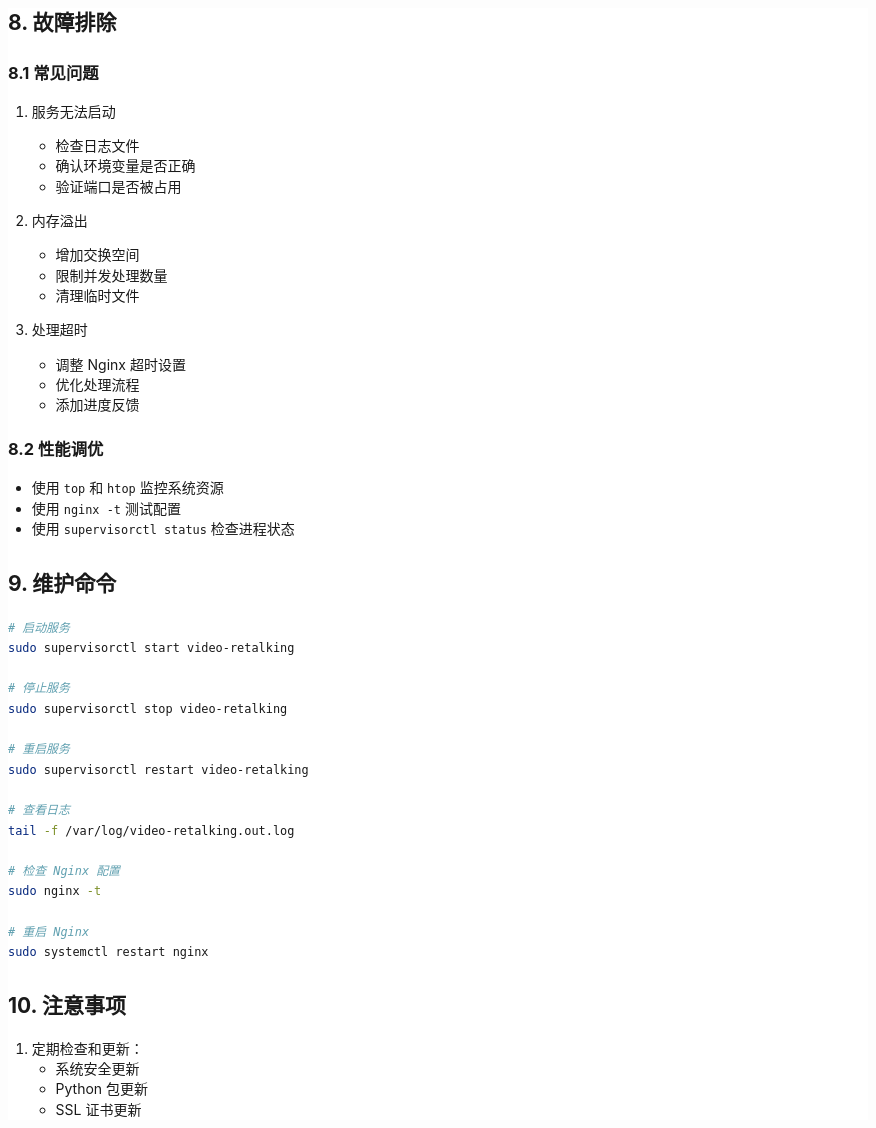 ## 8. 故障排除

### 8.1 常见问题
1. 服务无法启动
   - 检查日志文件
   - 确认环境变量是否正确
   - 验证端口是否被占用

2. 内存溢出
   - 增加交换空间
   - 限制并发处理数量
   - 清理临时文件

3. 处理超时
   - 调整 Nginx 超时设置
   - 优化处理流程
   - 添加进度反馈

### 8.2 性能调优
- 使用 `top` 和 `htop` 监控系统资源
- 使用 `nginx -t` 测试配置
- 使用 `supervisorctl status` 检查进程状态

## 9. 维护命令

```bash
# 启动服务
sudo supervisorctl start video-retalking

# 停止服务
sudo supervisorctl stop video-retalking

# 重启服务
sudo supervisorctl restart video-retalking

# 查看日志
tail -f /var/log/video-retalking.out.log

# 检查 Nginx 配置
sudo nginx -t

# 重启 Nginx
sudo systemctl restart nginx
```

## 10. 注意事项

1. 定期检查和更新：
   - 系统安全更新
   - Python 包更新
   - SSL 证书更新
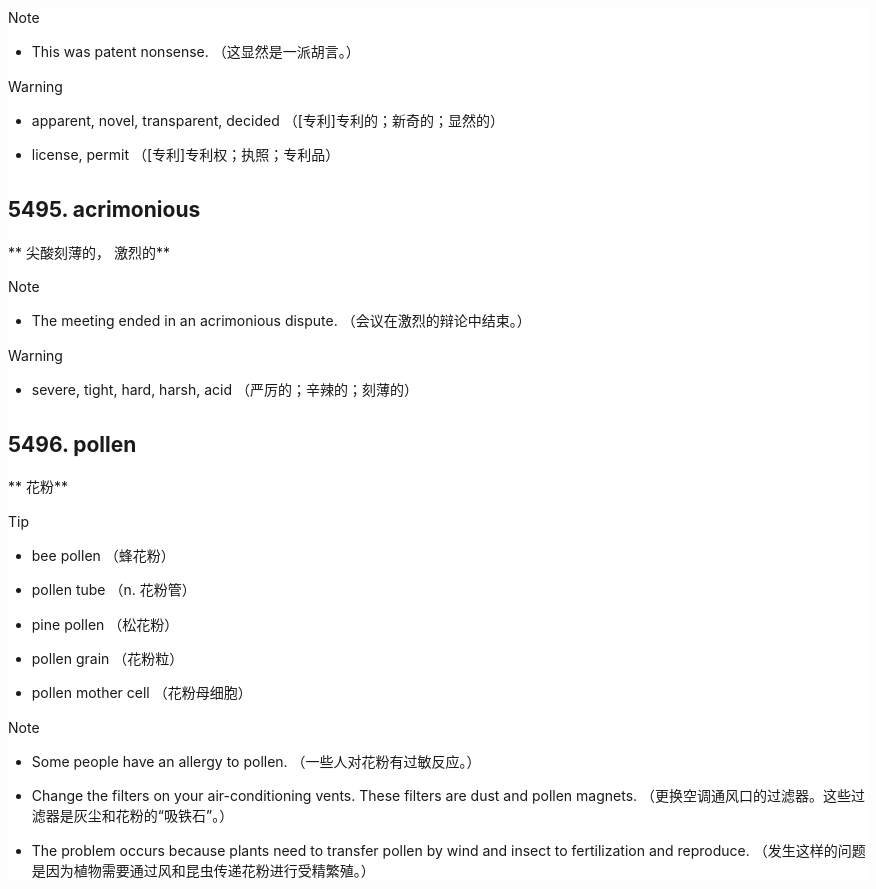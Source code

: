 > [!NOTE]
>
> - This was patent nonsense. （这显然是一派胡言。）
>

> [!WARNING]
>
> - apparent, novel, transparent, decided （[专利]专利的；新奇的；显然的）
>
> - license, permit （[专利]专利权；执照；专利品）
>

## 5495. acrimonious

** 尖酸刻薄的， 激烈的**

> [!NOTE]
>
> - The meeting ended in an acrimonious dispute. （会议在激烈的辩论中结束。）
>

> [!WARNING]
>
> - severe, tight, hard, harsh, acid （严厉的；辛辣的；刻薄的）
>

## 5496. pollen

** 花粉**

> [!TIP]
>
> - bee pollen （蜂花粉）
>
> - pollen tube （n. 花粉管）
>
> - pine pollen （松花粉）
>
> - pollen grain （花粉粒）
>
> - pollen mother cell （花粉母细胞）
>

> [!NOTE]
>
> - Some people have an allergy to pollen. （一些人对花粉有过敏反应。）
>
> - Change the filters on your air-conditioning vents. These filters are dust and pollen magnets. （更换空调通风口的过滤器。这些过滤器是灰尘和花粉的“吸铁石”。）
>
> - The problem occurs because plants need to transfer pollen by wind and insect to fertilization and reproduce. （发生这样的问题是因为植物需要通过风和昆虫传递花粉进行受精繁殖。）
>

* * * * *

YOUR OBJECTIVE - Exact copy, no images: rewrite the entire listing above.

WRITTEN RESPONSE -
 ## 8. 故障排除

### 8.1 常见问题
1. 服务无法启动
   - 检查日志文件
   - 确认环境变量是否正确
   - 验证端口是否被占用

2. 内存溢出
   - 增加交换空间
   - 限制并发处理数量
   - 清理临时文件

3. 处理超时
   - 调整 Nginx 超时设置
   - 优化处理流程
   - 添加进度反馈

### 8.2 性能调优
- 使用 `top` 和 `htop` 监控系统资源
- 使用 `nginx -t` 测试配置
- 使用 `supervisorctl status` 检查进程状态

## 9. 维护命令

```bash
# 启动服务
sudo supervisorctl start video-retalking

# 停止服务
sudo supervisorctl stop video-retalking

# 重启服务
sudo supervisorctl restart video-retalking

# 查看日志
tail -f /var/log/video-retalking.out.log

# 检查 Nginx 配置
sudo nginx -t

# 重启 Nginx
sudo systemctl restart nginx
```

## 10. 注意事项

1. 定期检查和更新：
   - 系统安全更新
   - Python 包更新
   - SSL 证书更新
Source code

: > [!NOTE]
>
> - This was patent nonsense. （这显然是一派胡言。）
>

> [!WARNING]
>
> - apparent, novel, transparent, decided （[专利]专利的；新奇的；显然的）
>
> - license, permit （[专利]专利权；执照；专利品）
>

## 5495. acrimonious

** 尖酸刻薄的， 激烈的**

> [!NOTE]
>
> - The meeting ended in an acrimonious dispute. （会议在激烈的辩论中结束。）
>

> [!WARNING]
>
> - severe, tight, hard, harsh, acid （严厉的；辛辣的；刻薄的）
>

## 5496. pollen

** 花粉**

> [!TIP]
>
> - bee pollen （蜂花粉）
>
> - pollen tube （n. 花粉管）
>
> - pine pollen （松花粉）
>
> - pollen grain （花粉粒）
>
> - pollen mother cell （花粉母细胞）
>

> [!NOTE]
>
> - Some people have an allergy to pollen. （一些人对花粉有过敏反应。）
>
> - Change the filters on your air-conditioning vents. These filters are dust and pollen magnets. （更换空调通风口的过滤器。这些过滤器是灰尘和花粉的“吸铁石”。）
>
> - The problem occurs because plants need to transfer pollen by wind and insect to fertilization and reproduce. （发生这样的问题是因为植物需要通过风和昆虫传递花粉进行受精繁殖。）
>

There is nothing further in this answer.